Best practice: Ditch Gmail and use any other paid email provider that provides customer support. Life is too short to suffer through Google's shenanigans and lack of customer support. The more you allow Google to surveil you, the higher the risk that some random event could trigger an opaque ML algorithm to flag your account for some violation and all forms of support will stonewall you with no help whatsoever.

You can edit your primary email in namecheap, as well as all contacts.
I use Fastmail with my own domain then I use a masked email using the Fastmail.com domain for my registrar account email. Because I login to Fastmail via Fastmail.com, it works fine. Masked emails are tied to a users account forever, too, so I think this method is pretty safe.

I used to just use my gmail account and forward it, but recent stories caused me to evaluate how to eliminate the Gmail weakness.

If you close your account, I wonder if masked emails remain locked to your account or become available again for someone else to register?
They are locked forever to your account after you create them. I created one months ago, deleted it, but Fastmail has a history page that lists all the masked accounts you've ever created, with the possibility to restore them (IIRC), which is the sanest and safest option. Recycling names would be a security nightmare for users.

I rarely use it but I think it's Fastmail's killer feature. They've done a great job with it IMO.

That’s why your domain provider should allow your account to have:

- backup emails and/or

- editable email field(s) that is secured by your 2FA/MFA/SMS/TOTP

Its allwayas a problem in the beginning but yes email is the defacto -auth- mechanism out there.

I have been and will always be using exchange from a reputable source (in my case OVH). I pay money for my email because its now their problem to keep it running. After that I add dns protection to my domain so it can not be changed on a whim. For it i have like 100 aliases setup which I give out to the vendors I use.

But yes, after initially signing up with a freemail, I changed my main email to the one provided by OVH. Why? because I can verify myself with my invoices even if two FA and everything else has been taken over.

There really is no ideal setup, because email was not designed for it. Its a messaging protocol and not an auth mecahnism, that it can be used that way is coincedence.

USE 2FA. Use a dedicated device for auth, because those are designed to be with you at all times. Like actual keys.

The probability that someone will actually hack your icloud backup with your 2fa app backed up into it, are way less likely then one of your passwords leaking.

I'm not sure about cheaper, but you could use an email address from another provider without a custom domain. That could be an @fastmail.com (or other domains Fastmail supports) address or an email address from Posteo.de (paid) or Tutanota.com (free/paid) or Mailfence.com (free/paid) or ProtonMail.com (free/paid). The risk of getting locked out is negligible with these providers. Fastmail and Posteo have been around for a very long time and it's not likely they'd shutdown in the next decade or two (giving you plenty of time to re-plan as time passes).

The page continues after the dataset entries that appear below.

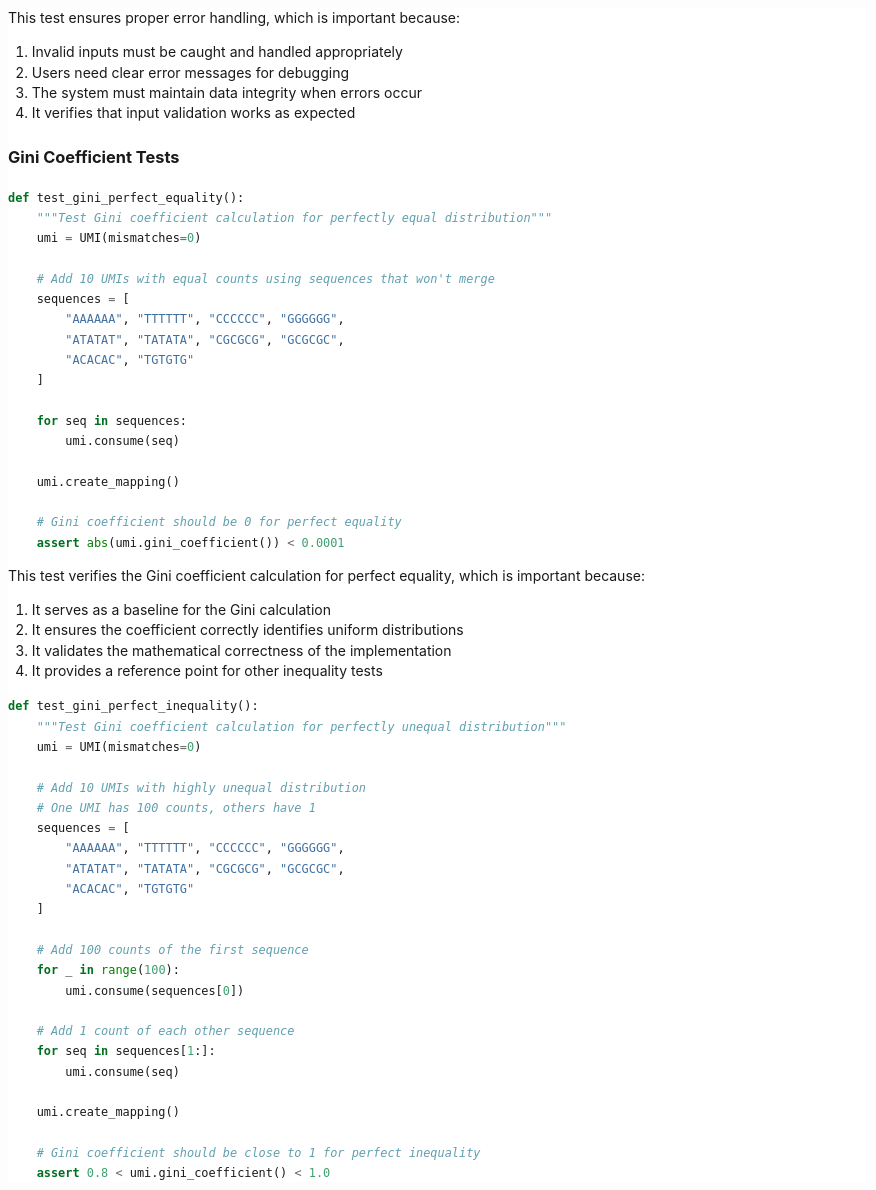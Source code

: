 This test ensures proper error handling, which is important because:
1. Invalid inputs must be caught and handled appropriately
2. Users need clear error messages for debugging
3. The system must maintain data integrity when errors occur
4. It verifies that input validation works as expected

### Gini Coefficient Tests

```python
def test_gini_perfect_equality():
    """Test Gini coefficient calculation for perfectly equal distribution"""
    umi = UMI(mismatches=0)
    
    # Add 10 UMIs with equal counts using sequences that won't merge
    sequences = [
        "AAAAAA", "TTTTTT", "CCCCCC", "GGGGGG",
        "ATATAT", "TATATA", "CGCGCG", "GCGCGC",
        "ACACAC", "TGTGTG"
    ]
    
    for seq in sequences:
        umi.consume(seq)
    
    umi.create_mapping()
    
    # Gini coefficient should be 0 for perfect equality
    assert abs(umi.gini_coefficient()) < 0.0001
```

This test verifies the Gini coefficient calculation for perfect equality, which is important because:
1. It serves as a baseline for the Gini calculation
2. It ensures the coefficient correctly identifies uniform distributions
3. It validates the mathematical correctness of the implementation
4. It provides a reference point for other inequality tests

```python
def test_gini_perfect_inequality():
    """Test Gini coefficient calculation for perfectly unequal distribution"""
    umi = UMI(mismatches=0)
    
    # Add 10 UMIs with highly unequal distribution
    # One UMI has 100 counts, others have 1
    sequences = [
        "AAAAAA", "TTTTTT", "CCCCCC", "GGGGGG",
        "ATATAT", "TATATA", "CGCGCG", "GCGCGC",
        "ACACAC", "TGTGTG"
    ]
    
    # Add 100 counts of the first sequence
    for _ in range(100):
        umi.consume(sequences[0])
    
    # Add 1 count of each other sequence
    for seq in sequences[1:]:
        umi.consume(seq)
    
    umi.create_mapping()
    
    # Gini coefficient should be close to 1 for perfect inequality
    assert 0.8 < umi.gini_coefficient() < 1.0
```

You may change the email address with your domain registrar at any point in time to manage future risks.

My suggestions:

* stick with a (preferably paid) email account on a domain that's not yours but is likely to be around for a long time

* choose one of the common TLDs like .com or .net or .org for the email address (these TLDs have the least likelihood of disappearing or being blocked by anyone)

* make sure you keep the email address active (by logging in and/or paying on time)

Cant' you just change the email you used for registration later on?